The following table provides the total amount of transactions that have been entered into with related parties during the first nine months of 2021 and 2020:
| Related Party Transactions | Q1-Q3 2021 | Q1-Q3 2020 |
|---|---|---|
| Management for Hire | 0 | 375 |
| Total | 0 | 375 |
| Right of use | |||||
|---|---|---|---|---|---|
| (amounts in NOK thousand) | Asset | PPE | Trademark Other Intangibles | Goodwill | |
| Balance 01.01.2021 | 821 683 | 199 513 | 1 515 484 | 5 622 | 72 281 |
| Exchange differences | -10 916 | -1 749 | -2 346 | -167 | -3 034 |
| Additions, disposals and adjustments | 97 622 | 54 514 | 11 016 | ||
| Depreciation and amortisation | -198 865 | -51 102 | -1 341 | ||
| Balance 30.09.21 | 709 525 | 201 176 | 1 513 138 | 15 130 | 69 247 |
| Right of use | |||||
|---|---|---|---|---|---|
| (amounts in NOK thousand) | Asset | PPE | Trademark Other Intangibles | Goodwill | |
| Balance 01.01.2020 | 822 604 | 179 233 | 1 510 165 | 10 085 | 65 402 |
| Exchange differences | 24 735 | 5 788 | 5 673 | 665 | 7 336 |
| Additions, disposals and adjustments | 140 686 | 40 780 | - | 956 | - |
| Depreciation and amortisation | -209 447 | -44 342 | - | -2 440 | - |
| Balance 30.09.2020 | 778 579 | 181 460 | 1 515 838 | 9 265 | 72 737 |
Adjusted EBITDA, adjusted EBITDA margin, adjusted EBIT and adjusted EBIT margin are no longer included in the Alternative Performance Measures because these performance measures are no longer considered relevant.
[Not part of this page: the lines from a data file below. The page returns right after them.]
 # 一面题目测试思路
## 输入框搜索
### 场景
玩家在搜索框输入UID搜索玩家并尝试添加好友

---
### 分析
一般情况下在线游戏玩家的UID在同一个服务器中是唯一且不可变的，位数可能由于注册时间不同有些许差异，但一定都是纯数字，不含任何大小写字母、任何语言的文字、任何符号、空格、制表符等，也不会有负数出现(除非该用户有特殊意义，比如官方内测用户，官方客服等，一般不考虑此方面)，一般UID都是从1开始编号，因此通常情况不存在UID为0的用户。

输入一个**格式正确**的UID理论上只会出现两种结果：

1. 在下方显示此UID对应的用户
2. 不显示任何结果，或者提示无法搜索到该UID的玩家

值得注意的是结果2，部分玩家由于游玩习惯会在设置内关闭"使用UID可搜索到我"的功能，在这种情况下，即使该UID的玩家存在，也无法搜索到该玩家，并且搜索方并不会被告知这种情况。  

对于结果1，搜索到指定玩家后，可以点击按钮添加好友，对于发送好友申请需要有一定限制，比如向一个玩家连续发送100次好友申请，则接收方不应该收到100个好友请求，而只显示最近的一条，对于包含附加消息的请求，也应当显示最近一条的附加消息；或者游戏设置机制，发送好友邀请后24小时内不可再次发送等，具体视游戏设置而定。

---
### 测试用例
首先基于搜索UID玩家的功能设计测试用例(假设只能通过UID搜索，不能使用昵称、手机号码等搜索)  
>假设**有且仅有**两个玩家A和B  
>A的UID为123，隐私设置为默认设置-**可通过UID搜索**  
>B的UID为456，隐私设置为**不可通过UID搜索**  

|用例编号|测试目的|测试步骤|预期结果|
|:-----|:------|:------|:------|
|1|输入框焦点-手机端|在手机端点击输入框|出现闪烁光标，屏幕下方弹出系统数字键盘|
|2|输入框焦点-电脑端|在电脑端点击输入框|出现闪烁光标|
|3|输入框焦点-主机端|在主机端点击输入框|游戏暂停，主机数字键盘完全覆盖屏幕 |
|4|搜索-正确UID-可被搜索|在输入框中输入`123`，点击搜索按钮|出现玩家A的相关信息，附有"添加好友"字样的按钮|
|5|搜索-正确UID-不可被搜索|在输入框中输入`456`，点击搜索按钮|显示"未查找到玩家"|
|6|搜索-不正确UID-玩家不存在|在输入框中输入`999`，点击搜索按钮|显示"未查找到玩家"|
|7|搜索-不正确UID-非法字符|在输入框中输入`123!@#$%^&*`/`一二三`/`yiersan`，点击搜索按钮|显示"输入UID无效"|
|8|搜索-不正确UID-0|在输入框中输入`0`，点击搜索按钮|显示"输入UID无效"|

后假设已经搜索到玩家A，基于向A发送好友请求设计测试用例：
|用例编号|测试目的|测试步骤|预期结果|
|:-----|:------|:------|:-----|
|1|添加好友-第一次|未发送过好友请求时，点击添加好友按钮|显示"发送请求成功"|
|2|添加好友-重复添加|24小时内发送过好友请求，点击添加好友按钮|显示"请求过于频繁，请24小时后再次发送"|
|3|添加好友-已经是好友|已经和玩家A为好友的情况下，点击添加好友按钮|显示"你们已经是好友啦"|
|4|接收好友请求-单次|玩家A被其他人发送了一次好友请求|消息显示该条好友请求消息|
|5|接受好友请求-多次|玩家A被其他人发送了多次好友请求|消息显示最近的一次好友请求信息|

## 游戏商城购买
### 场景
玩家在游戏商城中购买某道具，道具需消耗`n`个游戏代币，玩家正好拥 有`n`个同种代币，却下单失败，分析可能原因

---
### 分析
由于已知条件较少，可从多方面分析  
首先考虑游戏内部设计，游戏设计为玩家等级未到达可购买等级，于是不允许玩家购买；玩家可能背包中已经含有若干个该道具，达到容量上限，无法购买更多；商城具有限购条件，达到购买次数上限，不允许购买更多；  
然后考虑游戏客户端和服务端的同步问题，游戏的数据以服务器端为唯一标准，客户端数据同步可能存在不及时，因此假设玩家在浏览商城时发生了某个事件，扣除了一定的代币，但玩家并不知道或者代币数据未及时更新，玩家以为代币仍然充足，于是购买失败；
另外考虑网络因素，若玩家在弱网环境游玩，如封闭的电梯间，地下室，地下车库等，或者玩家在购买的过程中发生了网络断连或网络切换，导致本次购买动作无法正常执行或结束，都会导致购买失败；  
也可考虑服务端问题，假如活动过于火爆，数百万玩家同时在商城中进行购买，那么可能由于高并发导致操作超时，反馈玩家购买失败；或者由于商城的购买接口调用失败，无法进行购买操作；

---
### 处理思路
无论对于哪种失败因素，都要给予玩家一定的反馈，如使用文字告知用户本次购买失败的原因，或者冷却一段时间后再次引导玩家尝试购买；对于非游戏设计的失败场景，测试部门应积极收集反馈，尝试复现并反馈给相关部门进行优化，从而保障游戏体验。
Previous adjustments were due to integration costs. There were no such integration costs in 2021 and in the comparable periods these costs are not considered material.
This report includes forward-looking statements which are based on our current expectations and projections about future events. All statements other than statements of historical facts included in this report, including statements regarding our future financial position, risks and uncertainties related to our business, strategy, capital expenditures, projected costs and our plans and objectives for future operations, including our plans for future costs savings and synergies may be deemed to be forward-looking statements. Words such as "believe," "expect," "anticipate,", "may," "assume," "plan," "intend," "will," "should," "estimate," "risk" and similar expressions or the negatives of these expressions are intended to identify forward-looking statements. By their nature, forward-looking statements involve known and unknown risks and uncertainties because they relate to events and depend on circumstances that may or may not occur in the future. Forward-looking statements are not guarantees of future performance. You should not place undue reliance on these forward-looking statements. In addition, any forward-looking statements are made only as of the date of this notice, and we do not intend and do not assume any obligation to update any statements set forth in this notice.